I’ve felt this way for a while. The lack of ideological diversity is what creates the illusion of “left unity” over here. One example:

Imagine if we had a sizeable chunk of people who are anti-Dengist. Then nearly every post about China, every use of Xi emotes, would be filled with replies criticising China, Xi, and the OP.

And you couldn’t call all these people libs and just ban them because there are a lot of leftists, from Maoists to anarchists to ultras to even non-Dengist MLs who genuinely oppose the modern Chinese state based on their ideological convictions.

And if the mods banned them, that would be pure bias, and could lead to an exodus of those other leftist users, which would mean we are not actually left-unity.

But if the mods didn’t, then it would be a severe restriction on the kinds of content that can be posted on the “main” communities. You couldn’t say things like “China is moving towards socialism or that it is in the primary stage of socialist construction” because these are controversial opinions not held by other leftists. Allowing these, would mean allowing the opposites, which would mean a war in the replies every time you post something like this.

As an example, see what happened with vegan posting. In this “left unity” Hexbear, anarchists would have to confine their controversial opinions to the anarchist comm, MLs to the ML comm etc.

Right now, we have an extremely small minority of people who are against the majority opinion in some way. And those people are tolerated in their dissent as long as they frame it in very careful ways and never outright go against the majority. I mean, we have left unity emotes and anarchist emotes and that’s all cool.

But what happens if there are a 100+ anarchists who start posting and commenting about their analysis/opinion on the USSR? Would that be allowed? Would anarchists, if they existed in sizeable numbers be allowed to not just criticise the Soviet Union in the narrow ways in which is allowed currently but to state the full breadth of their opinions on it from the start? Even more controversial, what if Trots started talking about Stalin? How long would that be tolerated?

Now, I’m not saying the way Hexbear operates is wrong. Maybe left unity is a pipe dream and that there are just too many controversial positions and opposing visions for it to be real. Maybe, if there were other tendencies here, the mods would figure out a way to balance things out. Be calm on main, go wild on specific comms. But I think that is the point - Hexbear’s claim to left unity needs to be properly tested. The users and the mods need to face these challenges and come up with proper solutions that doesn’t end in purges of other communities. We cannot claim to be this big tent when we’ve only been in this tiny sandbox with a handful of small rocks.

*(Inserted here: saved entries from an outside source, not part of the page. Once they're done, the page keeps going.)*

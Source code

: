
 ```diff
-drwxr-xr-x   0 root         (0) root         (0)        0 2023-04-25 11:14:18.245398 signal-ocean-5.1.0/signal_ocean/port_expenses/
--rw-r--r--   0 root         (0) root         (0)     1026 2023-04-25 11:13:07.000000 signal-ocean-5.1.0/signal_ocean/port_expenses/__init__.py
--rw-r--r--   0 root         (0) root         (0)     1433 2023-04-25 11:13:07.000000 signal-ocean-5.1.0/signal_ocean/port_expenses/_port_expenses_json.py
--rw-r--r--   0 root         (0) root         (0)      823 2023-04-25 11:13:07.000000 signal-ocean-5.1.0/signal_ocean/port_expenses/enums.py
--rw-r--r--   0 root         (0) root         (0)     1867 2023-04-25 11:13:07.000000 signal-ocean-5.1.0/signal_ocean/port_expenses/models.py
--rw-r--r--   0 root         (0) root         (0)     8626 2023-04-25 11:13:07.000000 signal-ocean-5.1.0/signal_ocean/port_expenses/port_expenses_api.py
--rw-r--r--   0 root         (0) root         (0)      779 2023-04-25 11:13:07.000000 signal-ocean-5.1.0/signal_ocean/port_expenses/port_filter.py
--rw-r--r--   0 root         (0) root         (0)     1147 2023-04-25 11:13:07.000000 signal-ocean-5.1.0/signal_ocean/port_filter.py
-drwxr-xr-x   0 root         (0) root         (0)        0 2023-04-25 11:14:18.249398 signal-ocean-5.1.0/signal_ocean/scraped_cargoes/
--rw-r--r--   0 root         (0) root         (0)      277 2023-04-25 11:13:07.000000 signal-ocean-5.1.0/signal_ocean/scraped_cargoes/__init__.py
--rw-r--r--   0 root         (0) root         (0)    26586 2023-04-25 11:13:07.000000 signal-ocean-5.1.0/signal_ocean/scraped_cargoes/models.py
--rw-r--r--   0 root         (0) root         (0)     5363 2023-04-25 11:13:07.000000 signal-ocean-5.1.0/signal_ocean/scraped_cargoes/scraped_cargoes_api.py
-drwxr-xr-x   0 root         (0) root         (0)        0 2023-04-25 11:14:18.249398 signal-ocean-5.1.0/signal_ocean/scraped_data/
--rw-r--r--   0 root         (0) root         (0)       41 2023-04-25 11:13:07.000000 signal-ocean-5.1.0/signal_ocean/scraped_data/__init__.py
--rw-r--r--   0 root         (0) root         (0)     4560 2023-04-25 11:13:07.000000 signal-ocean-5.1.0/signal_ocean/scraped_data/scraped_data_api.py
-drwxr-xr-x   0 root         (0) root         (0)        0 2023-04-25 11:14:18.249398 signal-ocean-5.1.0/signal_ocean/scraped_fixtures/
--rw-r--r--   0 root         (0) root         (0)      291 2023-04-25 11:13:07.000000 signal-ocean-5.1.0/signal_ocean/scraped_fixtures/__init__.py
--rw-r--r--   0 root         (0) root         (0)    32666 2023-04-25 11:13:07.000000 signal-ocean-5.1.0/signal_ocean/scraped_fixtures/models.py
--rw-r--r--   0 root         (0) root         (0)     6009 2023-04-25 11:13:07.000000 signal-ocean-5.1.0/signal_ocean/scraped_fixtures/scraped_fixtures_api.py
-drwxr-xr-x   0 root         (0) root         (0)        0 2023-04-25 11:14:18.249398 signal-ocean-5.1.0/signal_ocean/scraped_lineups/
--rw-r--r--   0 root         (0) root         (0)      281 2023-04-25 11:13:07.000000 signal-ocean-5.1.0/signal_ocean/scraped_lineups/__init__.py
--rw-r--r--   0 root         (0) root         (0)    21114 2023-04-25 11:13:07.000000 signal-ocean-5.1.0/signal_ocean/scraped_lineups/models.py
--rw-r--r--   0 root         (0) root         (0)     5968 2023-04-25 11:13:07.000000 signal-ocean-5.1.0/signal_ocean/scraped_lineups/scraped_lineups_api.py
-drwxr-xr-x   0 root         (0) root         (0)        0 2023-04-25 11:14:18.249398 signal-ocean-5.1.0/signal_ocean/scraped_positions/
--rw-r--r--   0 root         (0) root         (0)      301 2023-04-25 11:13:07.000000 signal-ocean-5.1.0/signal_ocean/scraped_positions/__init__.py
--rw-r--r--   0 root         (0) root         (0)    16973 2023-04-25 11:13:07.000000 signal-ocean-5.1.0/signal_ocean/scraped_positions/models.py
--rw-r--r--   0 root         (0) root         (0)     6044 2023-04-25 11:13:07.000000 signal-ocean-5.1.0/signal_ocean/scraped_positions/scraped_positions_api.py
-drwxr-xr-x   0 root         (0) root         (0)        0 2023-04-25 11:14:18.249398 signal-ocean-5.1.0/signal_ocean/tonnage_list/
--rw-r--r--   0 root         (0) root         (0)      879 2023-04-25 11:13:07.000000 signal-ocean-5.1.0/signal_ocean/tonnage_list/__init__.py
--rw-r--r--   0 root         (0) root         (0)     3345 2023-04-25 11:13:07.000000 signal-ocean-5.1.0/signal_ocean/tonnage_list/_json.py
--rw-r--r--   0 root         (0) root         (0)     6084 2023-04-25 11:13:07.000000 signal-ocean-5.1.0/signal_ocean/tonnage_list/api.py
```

  • chilemango [they/them, comrade/them]
    ·
    1 year ago

    The mod who I learned is a mod / top mod on lemmy.ml lemmygrad.ml and a few subreddits dessalines/ muad dibber / parentis_shotgun under these names also moderates r/informedtankie which has a no maoist rule right under their no patsoc rule so federating is gonna be interesting and lemmygrad obviously has posts that would not fly here, it seems like it’s gonna happen regardless I guess it’s just a use the block functionality kind of angle if any users or comms are too annoying about it

    I do think that it is kind of silly to just federate with lemmygrad though, that might almost make what you’re talking about worse why not just federate with all the big ones that will take us and aren’t overly reactionary, I would rather just be fully integrated than be in a weird link up situation with lemmygrad, at that point it would be easier for me to have a lemmygrad account than a hexbear bc lemmygrad would get lemmy.world and lemmy.ml and hexbear, and hexbear would only have lemmygrad, seems really strange for that to be the case

    • frengels [he/him]
      ·
      1 year ago

      Pretty insane for them to have a no Maoist AND no patsoc rule. Maoists are significantly more serious people.